Quest’immagine di sottomissione alla cultura del silenzio non ci appartiene, questa meschina indifferenza non è nostra. Non so come nascondere l’imbarazzo che provo per me stesso e per voi. I siriani e le siriane affrontano la repressione con la morte mentre Beirut, che si è arresa riducendosi a vicoletti di bande e di fascisti, muore senza lottare, immolando la sua voce sull’altare della paura e del disonore. Non so neppure come terminare questo articolo, che ho iniziato a scrivere come una lettera di scuse da Beirut a Damasco, come la promessa di un incontro per la libertà, che dovrà unire due capitali che tanto hanno sofferto intimidazione e repressione.

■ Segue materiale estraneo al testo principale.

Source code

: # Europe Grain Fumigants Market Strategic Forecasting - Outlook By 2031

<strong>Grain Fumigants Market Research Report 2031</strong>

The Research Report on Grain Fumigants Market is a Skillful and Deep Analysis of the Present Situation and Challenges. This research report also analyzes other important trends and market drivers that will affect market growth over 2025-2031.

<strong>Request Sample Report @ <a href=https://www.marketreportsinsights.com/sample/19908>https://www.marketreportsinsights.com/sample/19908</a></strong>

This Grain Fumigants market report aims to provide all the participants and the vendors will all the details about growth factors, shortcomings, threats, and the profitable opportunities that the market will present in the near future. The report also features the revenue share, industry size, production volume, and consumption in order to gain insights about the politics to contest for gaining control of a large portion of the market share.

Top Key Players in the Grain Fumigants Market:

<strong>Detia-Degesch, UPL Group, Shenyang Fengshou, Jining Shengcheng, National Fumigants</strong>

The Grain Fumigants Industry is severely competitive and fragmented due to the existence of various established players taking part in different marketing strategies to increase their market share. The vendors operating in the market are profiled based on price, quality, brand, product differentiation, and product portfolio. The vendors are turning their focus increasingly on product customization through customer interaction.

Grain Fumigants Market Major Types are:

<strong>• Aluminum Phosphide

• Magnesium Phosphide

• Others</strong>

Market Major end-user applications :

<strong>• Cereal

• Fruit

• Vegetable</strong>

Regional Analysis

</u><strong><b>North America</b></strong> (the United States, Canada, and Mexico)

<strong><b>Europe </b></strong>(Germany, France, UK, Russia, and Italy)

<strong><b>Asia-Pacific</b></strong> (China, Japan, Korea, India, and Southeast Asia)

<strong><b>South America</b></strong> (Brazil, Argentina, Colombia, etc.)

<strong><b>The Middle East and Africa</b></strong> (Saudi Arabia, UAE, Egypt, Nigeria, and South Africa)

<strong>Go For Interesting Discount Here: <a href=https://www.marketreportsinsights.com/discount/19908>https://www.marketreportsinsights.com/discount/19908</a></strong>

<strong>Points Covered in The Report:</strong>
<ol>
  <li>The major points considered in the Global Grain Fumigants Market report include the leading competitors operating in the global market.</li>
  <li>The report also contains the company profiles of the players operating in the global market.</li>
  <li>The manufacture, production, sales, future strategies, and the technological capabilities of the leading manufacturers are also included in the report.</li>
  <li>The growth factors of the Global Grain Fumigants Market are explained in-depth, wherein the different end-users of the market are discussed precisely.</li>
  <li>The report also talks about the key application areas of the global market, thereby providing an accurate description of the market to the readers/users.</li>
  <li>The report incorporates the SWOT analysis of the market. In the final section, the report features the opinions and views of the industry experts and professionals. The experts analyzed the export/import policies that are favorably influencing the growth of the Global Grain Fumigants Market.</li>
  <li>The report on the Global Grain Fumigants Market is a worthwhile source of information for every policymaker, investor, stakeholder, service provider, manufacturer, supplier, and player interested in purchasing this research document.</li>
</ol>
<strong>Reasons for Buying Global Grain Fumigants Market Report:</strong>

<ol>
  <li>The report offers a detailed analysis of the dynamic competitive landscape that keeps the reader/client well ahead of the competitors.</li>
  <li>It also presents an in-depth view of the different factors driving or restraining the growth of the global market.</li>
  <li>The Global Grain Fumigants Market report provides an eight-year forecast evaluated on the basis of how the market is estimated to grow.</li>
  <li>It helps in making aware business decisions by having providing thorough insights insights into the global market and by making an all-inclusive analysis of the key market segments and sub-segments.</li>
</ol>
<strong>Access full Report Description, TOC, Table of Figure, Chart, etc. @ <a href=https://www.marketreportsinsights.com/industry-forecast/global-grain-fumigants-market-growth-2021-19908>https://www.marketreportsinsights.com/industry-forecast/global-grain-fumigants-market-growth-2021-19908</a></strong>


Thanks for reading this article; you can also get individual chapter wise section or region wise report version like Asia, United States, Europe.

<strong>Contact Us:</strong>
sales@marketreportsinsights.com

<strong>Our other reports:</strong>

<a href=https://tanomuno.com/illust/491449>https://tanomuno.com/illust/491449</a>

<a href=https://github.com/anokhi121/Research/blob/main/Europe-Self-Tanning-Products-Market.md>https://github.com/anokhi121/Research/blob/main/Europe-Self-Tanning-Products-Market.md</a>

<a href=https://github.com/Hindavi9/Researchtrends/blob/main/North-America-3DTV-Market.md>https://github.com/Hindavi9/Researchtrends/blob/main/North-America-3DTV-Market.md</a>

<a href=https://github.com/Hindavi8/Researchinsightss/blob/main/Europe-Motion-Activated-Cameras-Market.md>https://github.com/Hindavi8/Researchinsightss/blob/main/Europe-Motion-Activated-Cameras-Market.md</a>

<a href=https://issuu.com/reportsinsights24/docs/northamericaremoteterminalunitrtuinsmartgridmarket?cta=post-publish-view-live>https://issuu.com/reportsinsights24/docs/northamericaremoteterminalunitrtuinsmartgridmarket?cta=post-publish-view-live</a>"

Volevo rievocare la voce di Samir Kassir, il primo a coltivare il gelsomino della libertà in Siria, irrigando con il suo sangue la primavera araba ancor prima che iniziasse.

Ma non trovo le parole.

Provo vergogna e impotenza, sento la mia voce strozzata, e Beirut – la Beirut che io ho scritto, e che ha scritto di me – svanisce davanti ai miei occhi, la vedo annegare nella paura, divorata dall’indifferenza. Ma… nonostante il muro di terrore che cinge entrambe le città, nulla può cancellare la realtà che hanno in comune. La Promessa manterrà i suoi impegni, e il Sogno ci condurrà verso la Siria e la Palestina. E quando volteremo pagina, questa fase in cui domina la paura sarà solo un ricordo di cui non vogliamo il ritorno.